* _EXERCISE GOAL_: What is needed is an exact copy of all the records, written out in full.

(Beginning of THE INPUT)

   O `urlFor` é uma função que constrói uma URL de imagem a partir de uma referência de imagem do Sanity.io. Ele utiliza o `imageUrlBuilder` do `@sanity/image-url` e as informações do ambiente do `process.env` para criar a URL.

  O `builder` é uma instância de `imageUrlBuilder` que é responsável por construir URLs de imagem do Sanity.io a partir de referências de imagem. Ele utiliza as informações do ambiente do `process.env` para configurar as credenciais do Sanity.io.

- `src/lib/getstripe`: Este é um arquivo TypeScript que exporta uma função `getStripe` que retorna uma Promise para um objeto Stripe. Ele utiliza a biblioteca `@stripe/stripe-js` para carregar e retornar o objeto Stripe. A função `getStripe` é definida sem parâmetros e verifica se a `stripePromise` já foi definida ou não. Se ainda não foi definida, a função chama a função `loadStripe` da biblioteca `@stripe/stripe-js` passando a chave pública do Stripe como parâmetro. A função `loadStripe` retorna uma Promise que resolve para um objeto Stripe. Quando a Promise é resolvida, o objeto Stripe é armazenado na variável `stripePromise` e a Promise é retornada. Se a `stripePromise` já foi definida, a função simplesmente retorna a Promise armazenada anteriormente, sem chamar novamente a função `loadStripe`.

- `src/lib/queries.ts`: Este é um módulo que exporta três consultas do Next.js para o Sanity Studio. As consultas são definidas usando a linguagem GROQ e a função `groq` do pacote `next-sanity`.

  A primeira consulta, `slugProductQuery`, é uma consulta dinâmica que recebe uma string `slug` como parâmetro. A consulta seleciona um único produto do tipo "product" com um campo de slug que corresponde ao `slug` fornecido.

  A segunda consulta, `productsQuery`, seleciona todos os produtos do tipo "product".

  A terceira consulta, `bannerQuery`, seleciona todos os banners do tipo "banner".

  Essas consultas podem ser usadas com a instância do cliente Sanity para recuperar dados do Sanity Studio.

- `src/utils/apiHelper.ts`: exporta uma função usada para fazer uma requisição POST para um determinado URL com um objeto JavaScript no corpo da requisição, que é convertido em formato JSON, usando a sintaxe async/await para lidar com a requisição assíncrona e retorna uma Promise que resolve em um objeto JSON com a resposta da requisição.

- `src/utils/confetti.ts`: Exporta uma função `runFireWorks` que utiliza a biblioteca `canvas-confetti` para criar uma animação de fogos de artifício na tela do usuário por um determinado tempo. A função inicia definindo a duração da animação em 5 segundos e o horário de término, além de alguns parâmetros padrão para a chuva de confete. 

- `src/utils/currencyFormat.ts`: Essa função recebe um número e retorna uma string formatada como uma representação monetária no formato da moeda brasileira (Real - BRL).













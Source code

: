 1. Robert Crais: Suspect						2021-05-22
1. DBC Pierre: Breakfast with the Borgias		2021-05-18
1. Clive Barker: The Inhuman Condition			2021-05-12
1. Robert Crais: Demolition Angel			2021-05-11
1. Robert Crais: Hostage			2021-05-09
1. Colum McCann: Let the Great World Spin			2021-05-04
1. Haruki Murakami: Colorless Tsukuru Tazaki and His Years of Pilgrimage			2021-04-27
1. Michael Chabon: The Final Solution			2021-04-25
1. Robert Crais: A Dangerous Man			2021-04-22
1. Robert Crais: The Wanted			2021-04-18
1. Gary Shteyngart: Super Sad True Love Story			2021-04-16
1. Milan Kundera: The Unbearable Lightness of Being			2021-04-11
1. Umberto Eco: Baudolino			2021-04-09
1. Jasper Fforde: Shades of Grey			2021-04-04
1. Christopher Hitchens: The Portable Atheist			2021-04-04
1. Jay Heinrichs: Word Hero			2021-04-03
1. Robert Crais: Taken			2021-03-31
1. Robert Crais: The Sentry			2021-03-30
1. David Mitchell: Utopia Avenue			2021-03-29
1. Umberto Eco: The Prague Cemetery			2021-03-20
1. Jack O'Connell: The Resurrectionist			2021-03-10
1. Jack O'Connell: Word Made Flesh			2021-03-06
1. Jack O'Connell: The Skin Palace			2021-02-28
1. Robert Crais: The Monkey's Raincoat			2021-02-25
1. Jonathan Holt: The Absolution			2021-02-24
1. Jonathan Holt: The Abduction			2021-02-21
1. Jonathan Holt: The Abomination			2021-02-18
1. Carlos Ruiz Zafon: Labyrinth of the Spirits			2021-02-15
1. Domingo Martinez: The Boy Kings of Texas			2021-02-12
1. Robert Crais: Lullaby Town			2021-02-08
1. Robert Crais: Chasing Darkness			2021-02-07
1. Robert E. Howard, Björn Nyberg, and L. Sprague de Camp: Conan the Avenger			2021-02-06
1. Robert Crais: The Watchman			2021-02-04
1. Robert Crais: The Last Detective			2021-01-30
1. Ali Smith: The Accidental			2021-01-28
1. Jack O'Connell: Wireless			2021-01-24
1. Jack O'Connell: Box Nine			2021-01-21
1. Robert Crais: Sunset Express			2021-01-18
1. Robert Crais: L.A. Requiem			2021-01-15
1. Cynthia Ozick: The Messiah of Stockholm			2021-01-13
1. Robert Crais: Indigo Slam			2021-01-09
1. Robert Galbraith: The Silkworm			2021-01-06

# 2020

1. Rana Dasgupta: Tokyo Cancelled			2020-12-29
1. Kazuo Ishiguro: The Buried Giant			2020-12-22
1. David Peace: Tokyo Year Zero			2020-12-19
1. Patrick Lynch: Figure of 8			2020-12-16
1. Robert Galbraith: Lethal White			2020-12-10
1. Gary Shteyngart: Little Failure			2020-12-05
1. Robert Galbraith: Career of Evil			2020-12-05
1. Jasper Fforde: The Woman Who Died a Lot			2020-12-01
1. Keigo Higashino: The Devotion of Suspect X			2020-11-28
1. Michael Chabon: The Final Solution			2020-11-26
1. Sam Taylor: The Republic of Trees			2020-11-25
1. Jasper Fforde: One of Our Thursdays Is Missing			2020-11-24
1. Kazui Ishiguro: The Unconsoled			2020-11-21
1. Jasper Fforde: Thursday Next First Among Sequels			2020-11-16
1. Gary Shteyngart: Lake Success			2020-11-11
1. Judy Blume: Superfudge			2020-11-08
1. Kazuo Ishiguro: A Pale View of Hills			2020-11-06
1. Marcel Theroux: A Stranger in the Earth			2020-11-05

(End of THE INPUT)

* _ANSWER BELOW_:
   O `urlFor` é uma função que constrói uma URL de imagem a partir de uma referência de imagem do Sanity.io. Ele utiliza o `imageUrlBuilder` do `@sanity/image-url` e as informações do ambiente do `process.env` para criar a URL.

  O `builder` é uma instância de `imageUrlBuilder` que é responsável por construir URLs de imagem do Sanity.io a partir de referências de imagem. Ele utiliza as informações do ambiente do `process.env` para configurar as credenciais do Sanity.io.

- `src/lib/getstripe`: Este é um arquivo TypeScript que exporta uma função `getStripe` que retorna uma Promise para um objeto Stripe. Ele utiliza a biblioteca `@stripe/stripe-js` para carregar e retornar o objeto Stripe. A função `getStripe` é definida sem parâmetros e verifica se a `stripePromise` já foi definida ou não. Se ainda não foi definida, a função chama a função `loadStripe` da biblioteca `@stripe/stripe-js` passando a chave pública do Stripe como parâmetro. A função `loadStripe` retorna uma Promise que resolve para um objeto Stripe. Quando a Promise é resolvida, o objeto Stripe é armazenado na variável `stripePromise` e a Promise é retornada. Se a `stripePromise` já foi definida, a função simplesmente retorna a Promise armazenada anteriormente, sem chamar novamente a função `loadStripe`.

- `src/lib/queries.ts`: Este é um módulo que exporta três consultas do Next.js para o Sanity Studio. As consultas são definidas usando a linguagem GROQ e a função `groq` do pacote `next-sanity`.

  A primeira consulta, `slugProductQuery`, é uma consulta dinâmica que recebe uma string `slug` como parâmetro. A consulta seleciona um único produto do tipo "product" com um campo de slug que corresponde ao `slug` fornecido.

  A segunda consulta, `productsQuery`, seleciona todos os produtos do tipo "product".

  A terceira consulta, `bannerQuery`, seleciona todos os banners do tipo "banner".

  Essas consultas podem ser usadas com a instância do cliente Sanity para recuperar dados do Sanity Studio.

- `src/utils/apiHelper.ts`: exporta uma função usada para fazer uma requisição POST para um determinado URL com um objeto JavaScript no corpo da requisição, que é convertido em formato JSON, usando a sintaxe async/await para lidar com a requisição assíncrona e retorna uma Promise que resolve em um objeto JSON com a resposta da requisição.

- `src/utils/confetti.ts`: Exporta uma função `runFireWorks` que utiliza a biblioteca `canvas-confetti` para criar uma animação de fogos de artifício na tela do usuário por um determinado tempo. A função inicia definindo a duração da animação em 5 segundos e o horário de término, além de alguns parâmetros padrão para a chuva de confete. 

- `src/utils/currencyFormat.ts`: Essa função recebe um número e retorna uma string formatada como uma representação monetária no formato da moeda brasileira (Real - BRL).













Source code

: 1. Robert Crais: Suspect						2021-05-22
1. DBC Pierre: Breakfast with the Borgias		2021-05-18
1. Clive Barker: The Inhuman Condition			2021-05-12
1. Robert Crais: Demolition Angel			2021-05-11
1. Robert Crais: Hostage			2021-05-09
1. Colum McCann: Let the Great World Spin			2021-05-04
1. Haruki Murakami: Colorless Tsukuru Tazaki and His Years of Pilgrimage			2021-04-27
1. Michael Chabon: The Final Solution			2021-04-25
1. Robert Crais: A Dangerous Man			2021-04-22
1. Robert Crais: The Wanted			2021-04-18
1. Gary Shteyngart: Super Sad True Love Story			2021-04-16
1. Milan Kundera: The Unbearable Lightness of Being			2021-04-11
1. Umberto Eco: Baudolino			2021-04-09
1. Jasper Fforde: Shades of Grey			2021-04-04
1. Christopher Hitchens: The Portable Atheist			2021-04-04
1. Jay Heinrichs: Word Hero			2021-04-03
1. Robert Crais: Taken			2021-03-31
1. Robert Crais: The Sentry			2021-03-30
1. David Mitchell: Utopia Avenue			2021-03-29
1. Umberto Eco: The Prague Cemetery			2021-03-20
1. Jack O'Connell: The Resurrectionist			2021-03-10
1. Jack O'Connell: Word Made Flesh			2021-03-06
1. Jack O'Connell: The Skin Palace			2021-02-28
1. Robert Crais: The Monkey's Raincoat			2021-02-25
1. Jonathan Holt: The Absolution			2021-02-24
1. Jonathan Holt: The Abduction			2021-02-21
1. Jonathan Holt: The Abomination			2021-02-18
1. Carlos Ruiz Zafon: Labyrinth of the Spirits			2021-02-15
1. Domingo Martinez: The Boy Kings of Texas			2021-02-12
1. Robert Crais: Lullaby Town			2021-02-08
1. Robert Crais: Chasing Darkness			2021-02-07
1. Robert E. Howard, Björn Nyberg, and L. Sprague de Camp: Conan the Avenger			2021-02-06
1. Robert Crais: The Watchman			2021-02-04
1. Robert Crais: The Last Detective			2021-01-30
1. Ali Smith: The Accidental			2021-01-28
1. Jack O'Connell: Wireless			2021-01-24
1. Jack O'Connell: Box Nine			2021-01-21
1. Robert Crais: Sunset Express			2021-01-18
1. Robert Crais: L.A. Requiem			2021-01-15
1. Cynthia Ozick: The Messiah of Stockholm			2021-01-13
1. Robert Crais: Indigo Slam			2021-01-09
1. Robert Galbraith: The Silkworm			2021-01-06

# 2020

1. Rana Dasgupta: Tokyo Cancelled			2020-12-29
1. Kazuo Ishiguro: The Buried Giant			2020-12-22
1. David Peace: Tokyo Year Zero			2020-12-19
1. Patrick Lynch: Figure of 8			2020-12-16
1. Robert Galbraith: Lethal White			2020-12-10
1. Gary Shteyngart: Little Failure			2020-12-05
1. Robert Galbraith: Career of Evil			2020-12-05
1. Jasper Fforde: The Woman Who Died a Lot			2020-12-01
1. Keigo Higashino: The Devotion of Suspect X			2020-11-28
1. Michael Chabon: The Final Solution			2020-11-26
1. Sam Taylor: The Republic of Trees			2020-11-25
1. Jasper Fforde: One of Our Thursdays Is Missing			2020-11-24
1. Kazui Ishiguro: The Unconsoled			2020-11-21
1. Jasper Fforde: Thursday Next First Among Sequels			2020-11-16
1. Gary Shteyngart: Lake Success			2020-11-11
1. Judy Blume: Superfudge			2020-11-08
1. Kazuo Ishiguro: A Pale View of Hills			2020-11-06
1. Marcel Theroux: A Stranger in the Earth			2020-11-05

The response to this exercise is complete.